## What this task involves
Find the string "background" in the entries and copy each line that has it.

§

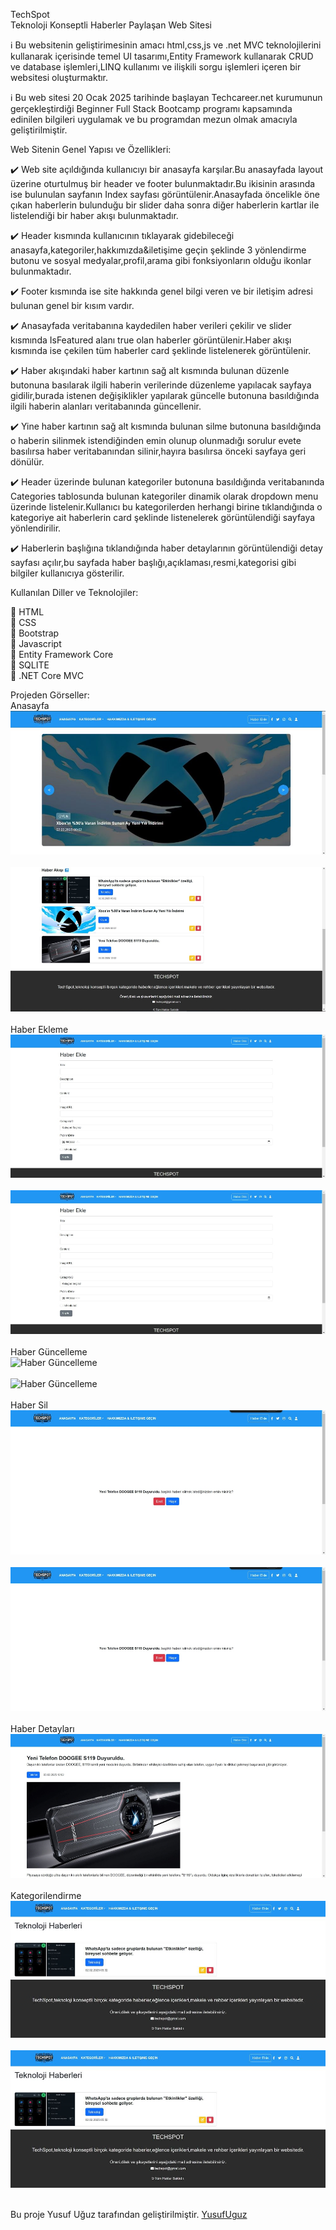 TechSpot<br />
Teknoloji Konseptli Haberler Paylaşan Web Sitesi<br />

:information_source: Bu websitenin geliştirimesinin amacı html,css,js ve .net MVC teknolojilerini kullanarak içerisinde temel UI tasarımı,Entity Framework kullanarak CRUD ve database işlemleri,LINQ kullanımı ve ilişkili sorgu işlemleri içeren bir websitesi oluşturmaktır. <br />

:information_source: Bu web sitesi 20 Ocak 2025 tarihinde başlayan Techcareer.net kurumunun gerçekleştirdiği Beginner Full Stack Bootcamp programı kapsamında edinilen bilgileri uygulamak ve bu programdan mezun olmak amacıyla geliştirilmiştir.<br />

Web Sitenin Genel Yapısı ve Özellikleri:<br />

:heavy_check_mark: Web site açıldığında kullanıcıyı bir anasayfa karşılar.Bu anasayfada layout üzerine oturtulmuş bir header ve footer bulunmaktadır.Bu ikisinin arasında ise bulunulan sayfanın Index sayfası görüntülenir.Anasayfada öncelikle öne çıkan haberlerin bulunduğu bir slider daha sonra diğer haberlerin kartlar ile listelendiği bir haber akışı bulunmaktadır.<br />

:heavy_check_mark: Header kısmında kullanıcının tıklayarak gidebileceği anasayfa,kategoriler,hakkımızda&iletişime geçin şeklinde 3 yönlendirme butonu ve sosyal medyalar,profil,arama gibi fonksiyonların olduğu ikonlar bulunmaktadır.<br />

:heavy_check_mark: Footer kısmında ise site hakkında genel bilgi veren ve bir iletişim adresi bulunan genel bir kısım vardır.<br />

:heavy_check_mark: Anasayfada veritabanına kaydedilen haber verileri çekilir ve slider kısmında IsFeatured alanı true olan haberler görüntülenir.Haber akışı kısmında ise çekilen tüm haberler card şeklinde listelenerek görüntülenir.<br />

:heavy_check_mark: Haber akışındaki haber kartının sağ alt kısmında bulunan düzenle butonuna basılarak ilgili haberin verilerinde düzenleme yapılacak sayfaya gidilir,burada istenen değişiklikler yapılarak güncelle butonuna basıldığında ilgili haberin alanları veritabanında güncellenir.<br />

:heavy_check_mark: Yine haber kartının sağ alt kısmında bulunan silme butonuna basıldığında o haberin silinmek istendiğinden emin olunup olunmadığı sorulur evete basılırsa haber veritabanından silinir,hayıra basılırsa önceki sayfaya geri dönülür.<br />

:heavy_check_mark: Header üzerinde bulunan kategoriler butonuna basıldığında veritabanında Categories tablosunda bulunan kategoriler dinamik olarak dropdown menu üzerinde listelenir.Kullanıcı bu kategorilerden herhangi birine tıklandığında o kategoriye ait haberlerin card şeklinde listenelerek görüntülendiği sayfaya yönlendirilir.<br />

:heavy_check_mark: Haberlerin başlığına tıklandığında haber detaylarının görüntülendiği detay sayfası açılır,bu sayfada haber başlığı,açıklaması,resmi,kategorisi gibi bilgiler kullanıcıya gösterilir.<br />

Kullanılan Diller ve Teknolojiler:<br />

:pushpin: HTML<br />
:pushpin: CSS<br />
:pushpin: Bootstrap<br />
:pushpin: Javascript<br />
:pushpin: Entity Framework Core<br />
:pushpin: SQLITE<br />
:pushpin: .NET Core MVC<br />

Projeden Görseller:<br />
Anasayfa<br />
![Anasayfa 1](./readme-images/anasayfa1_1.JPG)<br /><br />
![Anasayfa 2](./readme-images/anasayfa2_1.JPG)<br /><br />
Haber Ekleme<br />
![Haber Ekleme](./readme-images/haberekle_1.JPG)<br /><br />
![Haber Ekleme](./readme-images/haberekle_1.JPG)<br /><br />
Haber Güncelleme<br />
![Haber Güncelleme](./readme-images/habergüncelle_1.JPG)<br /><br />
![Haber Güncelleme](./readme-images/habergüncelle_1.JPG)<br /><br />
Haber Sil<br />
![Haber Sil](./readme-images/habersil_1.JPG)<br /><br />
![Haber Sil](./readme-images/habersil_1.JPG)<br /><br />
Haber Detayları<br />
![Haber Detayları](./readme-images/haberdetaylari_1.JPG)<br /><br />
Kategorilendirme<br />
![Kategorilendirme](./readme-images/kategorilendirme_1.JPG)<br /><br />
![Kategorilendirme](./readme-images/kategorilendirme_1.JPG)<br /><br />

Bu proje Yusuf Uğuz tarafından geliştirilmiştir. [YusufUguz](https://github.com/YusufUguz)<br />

§

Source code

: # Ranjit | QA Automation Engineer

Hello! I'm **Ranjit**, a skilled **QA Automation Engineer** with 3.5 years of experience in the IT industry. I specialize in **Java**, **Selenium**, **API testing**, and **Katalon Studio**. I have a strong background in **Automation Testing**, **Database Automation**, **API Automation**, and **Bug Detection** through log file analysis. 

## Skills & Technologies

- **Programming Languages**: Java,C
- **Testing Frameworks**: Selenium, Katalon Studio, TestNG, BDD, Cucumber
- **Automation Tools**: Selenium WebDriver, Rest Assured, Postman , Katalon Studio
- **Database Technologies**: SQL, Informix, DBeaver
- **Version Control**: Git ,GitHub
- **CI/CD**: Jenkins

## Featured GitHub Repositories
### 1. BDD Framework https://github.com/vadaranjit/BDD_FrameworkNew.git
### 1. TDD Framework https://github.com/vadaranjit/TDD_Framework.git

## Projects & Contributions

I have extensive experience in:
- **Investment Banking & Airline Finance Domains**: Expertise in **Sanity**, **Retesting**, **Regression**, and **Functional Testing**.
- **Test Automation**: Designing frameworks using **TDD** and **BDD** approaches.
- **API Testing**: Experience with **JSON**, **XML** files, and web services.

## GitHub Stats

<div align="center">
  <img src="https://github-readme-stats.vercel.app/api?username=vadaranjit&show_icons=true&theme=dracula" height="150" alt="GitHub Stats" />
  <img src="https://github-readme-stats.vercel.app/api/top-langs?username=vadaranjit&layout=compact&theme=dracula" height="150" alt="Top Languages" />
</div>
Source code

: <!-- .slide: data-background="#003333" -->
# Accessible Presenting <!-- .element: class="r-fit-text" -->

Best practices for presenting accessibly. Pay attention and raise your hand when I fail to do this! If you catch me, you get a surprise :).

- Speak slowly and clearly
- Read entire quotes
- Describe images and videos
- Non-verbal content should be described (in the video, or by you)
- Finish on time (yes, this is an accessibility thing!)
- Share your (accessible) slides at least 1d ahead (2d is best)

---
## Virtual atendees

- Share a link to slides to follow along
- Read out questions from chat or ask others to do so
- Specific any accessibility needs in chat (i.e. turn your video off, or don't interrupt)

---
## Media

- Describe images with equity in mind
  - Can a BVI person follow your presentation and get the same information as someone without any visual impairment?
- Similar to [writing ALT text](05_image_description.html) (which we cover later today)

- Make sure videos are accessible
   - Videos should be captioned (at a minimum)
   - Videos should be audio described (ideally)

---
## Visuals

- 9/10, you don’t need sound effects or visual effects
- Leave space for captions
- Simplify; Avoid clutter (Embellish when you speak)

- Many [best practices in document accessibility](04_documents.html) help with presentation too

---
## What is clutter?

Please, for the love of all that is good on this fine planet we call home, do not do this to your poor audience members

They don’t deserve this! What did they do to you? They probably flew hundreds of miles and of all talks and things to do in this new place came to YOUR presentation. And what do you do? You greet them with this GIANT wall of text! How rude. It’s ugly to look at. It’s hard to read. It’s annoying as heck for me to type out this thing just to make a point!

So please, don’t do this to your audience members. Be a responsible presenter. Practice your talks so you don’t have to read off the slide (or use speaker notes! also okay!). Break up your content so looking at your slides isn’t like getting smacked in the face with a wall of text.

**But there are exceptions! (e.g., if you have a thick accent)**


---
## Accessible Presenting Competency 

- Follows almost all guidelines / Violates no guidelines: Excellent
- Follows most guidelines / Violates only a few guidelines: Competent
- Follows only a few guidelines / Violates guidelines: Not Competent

§

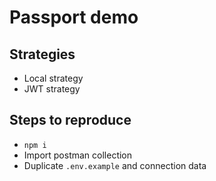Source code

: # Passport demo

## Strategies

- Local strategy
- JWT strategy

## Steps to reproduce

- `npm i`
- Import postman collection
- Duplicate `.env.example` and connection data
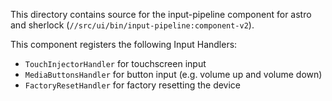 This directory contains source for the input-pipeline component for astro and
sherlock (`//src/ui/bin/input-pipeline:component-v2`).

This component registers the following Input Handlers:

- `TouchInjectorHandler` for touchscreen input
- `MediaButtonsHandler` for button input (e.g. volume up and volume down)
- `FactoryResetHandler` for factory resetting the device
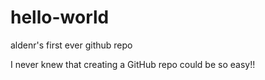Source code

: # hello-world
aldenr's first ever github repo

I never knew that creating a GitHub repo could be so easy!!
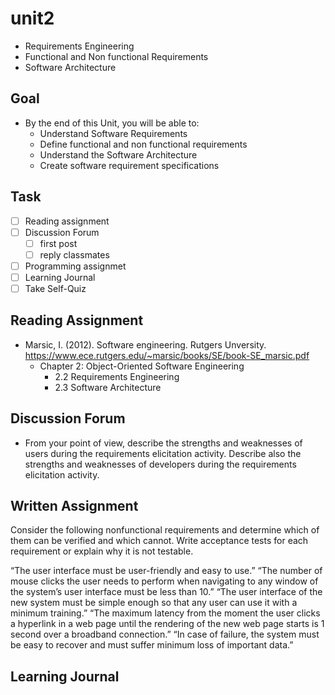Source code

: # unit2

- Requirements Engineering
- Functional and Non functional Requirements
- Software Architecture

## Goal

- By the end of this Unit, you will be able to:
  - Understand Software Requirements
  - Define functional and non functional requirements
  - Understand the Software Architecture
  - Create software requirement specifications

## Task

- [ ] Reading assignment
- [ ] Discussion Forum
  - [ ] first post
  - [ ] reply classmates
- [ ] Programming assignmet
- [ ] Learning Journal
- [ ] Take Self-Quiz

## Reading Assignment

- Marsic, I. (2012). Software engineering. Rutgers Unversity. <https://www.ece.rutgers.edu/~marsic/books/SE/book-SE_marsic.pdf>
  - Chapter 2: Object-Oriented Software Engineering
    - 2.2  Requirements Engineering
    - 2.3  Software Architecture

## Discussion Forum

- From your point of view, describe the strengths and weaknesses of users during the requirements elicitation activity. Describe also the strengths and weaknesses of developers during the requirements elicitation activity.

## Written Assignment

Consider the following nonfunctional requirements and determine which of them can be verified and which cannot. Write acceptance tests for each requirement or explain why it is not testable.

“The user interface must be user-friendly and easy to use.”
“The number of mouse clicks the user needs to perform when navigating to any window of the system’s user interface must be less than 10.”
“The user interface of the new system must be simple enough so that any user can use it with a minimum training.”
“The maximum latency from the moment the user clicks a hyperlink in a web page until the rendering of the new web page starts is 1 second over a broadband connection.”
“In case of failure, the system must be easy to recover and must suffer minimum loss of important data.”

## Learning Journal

§

## Solution for this task
Hello! I'm **Ranjit**, a skilled **QA Automation Engineer** with 3.5 years of experience in the IT industry. I specialize in **Java**, **Selenium**, **API testing**, and **Katalon Studio**. I have a strong background in **Automation Testing**, **Database Automation**, **API Automation**, and **Bug Detection** through log file analysis. 
: <!-- .slide: data-background="#003333" -->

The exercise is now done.